If you’re like most small businesses, you don’t spend much time on internal seek-and-destroy missions that identify and kill unproductive elements. That, says Auren Hoffman at the Summation blog, is a mistake. “While it does not come [naturally] for a company (or any organization) to toss things out,” he writes, “every so often you need to look at everything and focus on getting rid of things that are no longer needed, important, or helping the company grow.”

Hoffman lists categories that deserve your critical attention, including these:

Products. For various reasons, you might cling to a product or project that drains resources without producing ROI. Hoffman’s advice: Kill it.
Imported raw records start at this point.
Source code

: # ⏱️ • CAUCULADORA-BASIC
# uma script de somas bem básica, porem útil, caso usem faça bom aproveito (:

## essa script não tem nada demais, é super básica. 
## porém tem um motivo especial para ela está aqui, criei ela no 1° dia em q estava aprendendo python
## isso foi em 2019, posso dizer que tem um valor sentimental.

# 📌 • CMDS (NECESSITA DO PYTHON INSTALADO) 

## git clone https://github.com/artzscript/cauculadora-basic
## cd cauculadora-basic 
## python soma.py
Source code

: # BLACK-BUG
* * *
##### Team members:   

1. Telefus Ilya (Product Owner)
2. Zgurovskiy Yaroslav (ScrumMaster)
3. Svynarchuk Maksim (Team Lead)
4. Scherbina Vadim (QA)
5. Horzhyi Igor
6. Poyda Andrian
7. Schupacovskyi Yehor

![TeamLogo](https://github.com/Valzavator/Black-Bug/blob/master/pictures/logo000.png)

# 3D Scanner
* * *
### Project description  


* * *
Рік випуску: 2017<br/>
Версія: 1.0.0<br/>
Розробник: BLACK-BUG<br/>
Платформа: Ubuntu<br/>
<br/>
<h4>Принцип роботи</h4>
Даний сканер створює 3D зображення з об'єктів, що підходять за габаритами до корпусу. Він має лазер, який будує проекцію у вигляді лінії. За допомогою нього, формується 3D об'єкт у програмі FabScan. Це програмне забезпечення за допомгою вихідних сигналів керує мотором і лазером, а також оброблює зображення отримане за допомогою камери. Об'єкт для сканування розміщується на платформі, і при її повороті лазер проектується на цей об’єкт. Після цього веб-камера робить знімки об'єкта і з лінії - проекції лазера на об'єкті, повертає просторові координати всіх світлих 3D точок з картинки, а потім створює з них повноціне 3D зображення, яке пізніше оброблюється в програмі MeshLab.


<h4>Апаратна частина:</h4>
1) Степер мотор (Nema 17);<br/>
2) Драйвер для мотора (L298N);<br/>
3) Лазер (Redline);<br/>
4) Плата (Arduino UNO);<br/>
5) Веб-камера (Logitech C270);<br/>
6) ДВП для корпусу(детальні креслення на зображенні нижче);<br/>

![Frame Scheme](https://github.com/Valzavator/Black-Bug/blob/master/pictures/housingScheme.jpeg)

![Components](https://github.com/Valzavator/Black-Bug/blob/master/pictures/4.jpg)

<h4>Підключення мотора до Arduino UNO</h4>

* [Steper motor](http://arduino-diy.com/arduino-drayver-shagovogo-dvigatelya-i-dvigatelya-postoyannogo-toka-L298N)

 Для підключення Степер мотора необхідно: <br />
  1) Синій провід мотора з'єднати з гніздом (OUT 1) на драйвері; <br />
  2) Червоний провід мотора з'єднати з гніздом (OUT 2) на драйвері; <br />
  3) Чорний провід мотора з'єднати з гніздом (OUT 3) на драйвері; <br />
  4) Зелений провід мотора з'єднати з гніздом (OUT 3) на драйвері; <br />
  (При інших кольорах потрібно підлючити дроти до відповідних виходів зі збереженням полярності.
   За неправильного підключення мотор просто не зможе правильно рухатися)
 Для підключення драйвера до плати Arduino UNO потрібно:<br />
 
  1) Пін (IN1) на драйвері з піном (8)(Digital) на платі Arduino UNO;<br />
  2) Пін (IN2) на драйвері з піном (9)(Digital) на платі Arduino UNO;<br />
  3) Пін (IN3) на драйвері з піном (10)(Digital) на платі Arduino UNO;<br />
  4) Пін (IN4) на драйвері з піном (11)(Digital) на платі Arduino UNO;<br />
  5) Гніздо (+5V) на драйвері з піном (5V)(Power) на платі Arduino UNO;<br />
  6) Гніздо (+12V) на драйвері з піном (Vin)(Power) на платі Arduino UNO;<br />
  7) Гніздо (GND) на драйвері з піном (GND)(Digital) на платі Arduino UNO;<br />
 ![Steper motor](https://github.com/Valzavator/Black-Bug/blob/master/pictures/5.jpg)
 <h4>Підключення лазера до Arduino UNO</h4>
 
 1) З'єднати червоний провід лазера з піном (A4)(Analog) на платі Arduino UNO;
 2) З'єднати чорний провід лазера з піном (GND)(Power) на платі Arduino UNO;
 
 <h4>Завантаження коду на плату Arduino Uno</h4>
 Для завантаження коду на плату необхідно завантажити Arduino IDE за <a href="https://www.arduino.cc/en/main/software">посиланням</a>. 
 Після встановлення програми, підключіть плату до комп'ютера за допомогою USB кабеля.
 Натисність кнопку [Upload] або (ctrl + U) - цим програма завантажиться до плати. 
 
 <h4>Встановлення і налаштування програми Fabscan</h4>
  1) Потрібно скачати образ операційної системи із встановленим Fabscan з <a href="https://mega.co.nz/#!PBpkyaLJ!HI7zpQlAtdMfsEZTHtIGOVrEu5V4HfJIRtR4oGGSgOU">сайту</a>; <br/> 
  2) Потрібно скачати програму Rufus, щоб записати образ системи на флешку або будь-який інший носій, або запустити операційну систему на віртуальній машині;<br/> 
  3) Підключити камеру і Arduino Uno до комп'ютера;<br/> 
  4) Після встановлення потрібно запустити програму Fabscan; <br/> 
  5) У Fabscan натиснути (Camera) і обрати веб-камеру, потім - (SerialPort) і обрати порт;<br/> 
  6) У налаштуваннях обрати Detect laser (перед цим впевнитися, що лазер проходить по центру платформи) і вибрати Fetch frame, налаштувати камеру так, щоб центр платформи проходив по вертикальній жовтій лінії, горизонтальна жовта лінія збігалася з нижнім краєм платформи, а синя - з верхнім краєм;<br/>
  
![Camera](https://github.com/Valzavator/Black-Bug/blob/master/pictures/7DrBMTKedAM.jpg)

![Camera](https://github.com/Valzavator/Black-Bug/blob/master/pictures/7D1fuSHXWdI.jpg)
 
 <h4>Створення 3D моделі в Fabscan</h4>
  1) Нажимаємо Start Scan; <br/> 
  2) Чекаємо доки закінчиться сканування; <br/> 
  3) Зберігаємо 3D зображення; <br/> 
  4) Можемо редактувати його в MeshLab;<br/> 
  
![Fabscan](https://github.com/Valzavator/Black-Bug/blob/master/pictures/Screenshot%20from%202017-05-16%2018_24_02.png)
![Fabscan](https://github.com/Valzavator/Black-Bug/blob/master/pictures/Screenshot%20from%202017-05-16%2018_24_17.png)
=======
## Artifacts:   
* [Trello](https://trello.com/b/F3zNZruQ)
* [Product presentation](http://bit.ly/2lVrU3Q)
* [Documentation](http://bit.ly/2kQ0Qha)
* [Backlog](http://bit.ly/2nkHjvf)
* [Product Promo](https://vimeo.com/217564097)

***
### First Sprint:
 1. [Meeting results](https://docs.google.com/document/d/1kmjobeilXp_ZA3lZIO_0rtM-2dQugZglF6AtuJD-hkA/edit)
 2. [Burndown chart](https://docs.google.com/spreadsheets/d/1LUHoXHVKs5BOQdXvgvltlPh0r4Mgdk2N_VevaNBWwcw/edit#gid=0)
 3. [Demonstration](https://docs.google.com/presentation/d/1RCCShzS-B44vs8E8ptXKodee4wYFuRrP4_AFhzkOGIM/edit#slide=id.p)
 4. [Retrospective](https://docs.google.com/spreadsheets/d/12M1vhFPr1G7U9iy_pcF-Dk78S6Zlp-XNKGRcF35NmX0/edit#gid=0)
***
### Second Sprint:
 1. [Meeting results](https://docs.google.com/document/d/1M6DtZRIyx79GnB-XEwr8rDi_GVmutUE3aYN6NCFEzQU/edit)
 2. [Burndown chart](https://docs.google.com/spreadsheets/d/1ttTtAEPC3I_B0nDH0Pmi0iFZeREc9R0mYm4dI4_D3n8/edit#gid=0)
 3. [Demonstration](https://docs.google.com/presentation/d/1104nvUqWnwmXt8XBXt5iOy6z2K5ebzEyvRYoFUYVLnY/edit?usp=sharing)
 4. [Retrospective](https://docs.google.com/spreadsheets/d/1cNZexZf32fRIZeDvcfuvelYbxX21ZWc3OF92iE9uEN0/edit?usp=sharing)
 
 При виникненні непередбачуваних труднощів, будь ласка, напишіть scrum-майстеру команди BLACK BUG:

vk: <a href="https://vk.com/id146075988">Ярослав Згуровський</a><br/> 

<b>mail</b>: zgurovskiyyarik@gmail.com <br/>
Features. “Your products may have features once thought to be important, but are no longer necessary or demanded by customers,” he says. “Slay them.”

People. Especially in a small company, each team member must remain in top form. With regular assessments, you can more easily identify bad hires or address dipping performance levels before they get out of hand. “Never settle for ‘average’ people,” argues Hoffman. “As Reed Hastings is famous for saying: adequate performance deserves a nice severance package.”

Investors. As your company grows, he contends, some of your early investors may no longer add value. “Buy these investors out—many of them will be happy to give up their stock for a decent return.”

“Being able to kill things early is essential to the long-term growth and success of any company,” notes Hoffman. “But recognizing that you should be searching for things to kill is the first step to building a better company.”